La pareja la recibió con orgullo y la sentaron a la mesa, donde sus otros hijos no compartían el sentimiento, ellos la miraban con recelo. Toda su vida habían estado bajo la sombra de su hermana la diosa y jamás habían tenido contacto con ella.

Acostumbrada al inmaculado templo, la humilde morada donde se encontraba le parecía sucia y desagradable. Los miembros de su familia eran completos extraños para ella y como jamás había conversado con nadie que no fueran los dioses, no sabía qué decir.

Con alegría, su madre le sirvió una porción de comida en el plato. Por tratarse de una ocasión especial, habían matado a un cordero y preparado un estofado.

Atori permaneció inmóvil en la silla, esperando que alguien le sirviese la comida en la boca.

—Ya no eres una diosa, come sola —le dijo uno de sus hermanos, con desagrado, dándose cuenta de lo que la chica esperaba.

Temblando, cogió el tenedor, y sin estar segura de cómo hacerlo, pinchó un trozo de carne y lo acercó a su boca. No se parecía en nada a los dulces manjares que había comido toda su vida, lo salado y lo amargo no lo había probado hasta ese momento, y el sentir ese extraño sabor le causó nauseas.

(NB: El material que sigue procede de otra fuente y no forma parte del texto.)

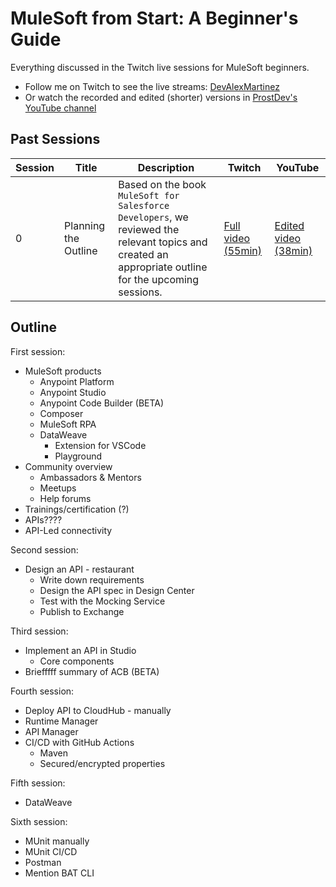 # MuleSoft from Start: A Beginner's Guide

Everything discussed in the Twitch live sessions for MuleSoft beginners.

- Follow me on Twitch to see the live streams: [DevAlexMartinez](https://www.twitch.tv/devalexmartinez)
- Or watch the recorded and edited (shorter) versions in [ProstDev's YouTube channel](https://www.youtube.com/prostdev)

## Past Sessions

| Session | Title | Description | Twitch | YouTube
| - | - | - | - | - |
| 0 | Planning the Outline | Based on the book `MuleSoft for Salesforce Developers`, we reviewed the relevant topics and created an appropriate outline for the upcoming sessions. | [Full video (55min)](https://www.twitch.tv/videos/1816506733) | [Edited video (38min)](https://youtu.be/xzi8peU87v0)

## Outline

First session:
- MuleSoft products
    - Anypoint Platform
    - Anypoint Studio
    - Anypoint Code Builder (BETA)
    - Composer
    - MuleSoft RPA
    - DataWeave
        - Extension for VSCode
        - Playground
- Community overview
    - Ambassadors & Mentors
    - Meetups
    - Help forums
- Trainings/certification (?)
- APIs????
- API-Led connectivity

Second session:
- Design an API - restaurant
    - Write down requirements
    - Design the API spec in Design Center
    - Test with the Mocking Service
    - Publish to Exchange

Third session:
- Implement an API in Studio
    - Core components
- Briefffff summary of ACB (BETA)

Fourth session:
- Deploy API to CloudHub - manually
- Runtime Manager
- API Manager
- CI/CD with GitHub Actions
    - Maven
    - Secured/encrypted properties

Fifth session:
- DataWeave

Sixth session:
- MUnit manually
- MUnit CI/CD
- Postman
- Mention BAT CLI

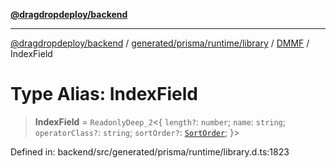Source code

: [**@dragdropdeploy/backend**](../../../../../../../README.md)

***

[@dragdropdeploy/backend](../../../../../../../README.md) / [generated/prisma/runtime/library](../../../README.md) / [DMMF](../README.md) / IndexField

# Type Alias: IndexField

> **IndexField** = `ReadonlyDeep_2`\<\{ `length?`: `number`; `name`: `string`; `operatorClass?`: `string`; `sortOrder?`: [`SortOrder`](SortOrder.md); \}\>

Defined in: backend/src/generated/prisma/runtime/library.d.ts:1823
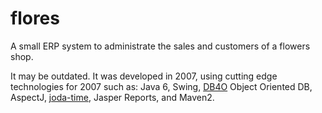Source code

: # flores

A small ERP system to administrate the sales and customers of a flowers shop.

It may be outdated. It was developed in 2007, using cutting edge technologies for 2007 such as: Java 6, Swing, [DB4O](https://en.wikipedia.org/wiki/Db4o) Object Oriented DB, AspectJ, [joda-time](https://www.joda.org/joda-time/), Jasper Reports, and Maven2.
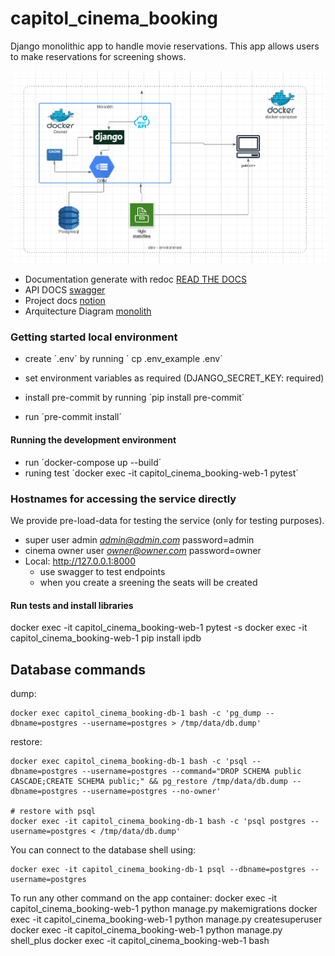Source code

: # capitol_cinema_booking
Django monolithic app to handle movie reservations.
This app allows users to make reservations for screening shows.

![Arh](https://github.com/Cubillosxy/capitol_cinema_booking/blob/main/docs/app_arch.png)


 - Documentation generate with redoc [READ THE DOCS](/redoc/)
 - API DOCS [swagger](/api-doc/)
 - Project docs [notion](https://zenith-tuck-513.notion.site/Naya-Homes-Challenge-b428bedf28934d51bd9cfb8c38153253)
 - Arquitecture Diagram [monolith](https://github.com/Cubillosxy/capitol_cinema_booking/blob/main/docs/app_arch.png)


### Getting started local environment

* create ´.env´ by running ´ cp .env_example .env´
* set environment variables as required (DJANGO_SECRET_KEY: required)

* install pre-commit by running ´pip install pre-commit´
* run ´pre-commit install´


#### Running the development environment

* run ´docker-compose up --build´
* runing test ´docker exec -it capitol_cinema_booking-web-1 pytest´
     

### Hostnames for accessing the service directly
We provide pre-load-data for testing the service (only for testing purposes).

 * super user admin *admin@admin.com* password=admin
 * cinema owner user *owner@owner.com* password=owner
 * Local: http://127.0.0.1:8000
    - use swagger to test endpoints 
    - when you create a sreening the seats will be created
 


#### Run tests and install libraries
docker exec -it capitol_cinema_booking-web-1 pytest -s
docker exec -it capitol_cinema_booking-web-1 pip install ipdb 

## Database commands

dump:

    docker exec capitol_cinema_booking-db-1 bash -c 'pg_dump --dbname=postgres --username=postgres > /tmp/data/db.dump'

restore:

    docker exec capitol_cinema_booking-db-1 bash -c 'psql --dbname=postgres --username=postgres --command="DROP SCHEMA public CASCADE;CREATE SCHEMA public;" && pg_restore /tmp/data/db.dump --dbname=postgres --username=postgres --no-owner'
    
    # restore with psql
    docker exec -it capitol_cinema_booking-db-1 bash -c 'psql postgres --username=postgres < /tmp/data/db.dump'

You can connect to the database shell using:

    docker exec -it capitol_cinema_booking-db-1 psql --dbname=postgres --username=postgres


To run any other command on the app container:
    docker exec -it capitol_cinema_booking-web-1 python manage.py makemigrations
    docker exec -it capitol_cinema_booking-web-1 python manage.py createsuperuser
    docker exec -it capitol_cinema_booking-web-1 python manage.py shell_plus
    docker exec -it capitol_cinema_booking-web-1 bash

Dejó caer el tenedor y su padre, nervioso, se levantó.

—Debes estar cansada, te preparamos una habitación para ti sola. —Intentó bajarla de la silla, pero dado que la muchacha nunca había necesitado caminar, cayó al suelo experimentando otra sensación nueva: dolor.

Entre su padre y su madre intentaron ponerla de pie, pero el solo apoyar sus plantas contra el suelo era como caminar sobre vidrios rotos.

Tanian, el hijo mayor de la familia, se apresuró a socorrerlos, cargó a su hermana en brazos y la llevó al fondo de la casa, donde le habían preparado un colchón de paja en un catre de madera. La depositó con cuidado, mas los gritos desgarradores de la chica no se calmaron.

La madre echó a llorar, impotente por no ser capaz de atender a su hija.

Poco a poco Atori se fue tranquilizando, el dolor en las piernas pasaba, pero crecía una molestia en toda su espalda. Aquel colchón de paja era demasiado duro para su cuerpo.

Con tal la noche pasaba, la familia permanecía en la puerta de la habitación, escuchando como Atori pedía ayuda a gritos a los dioses.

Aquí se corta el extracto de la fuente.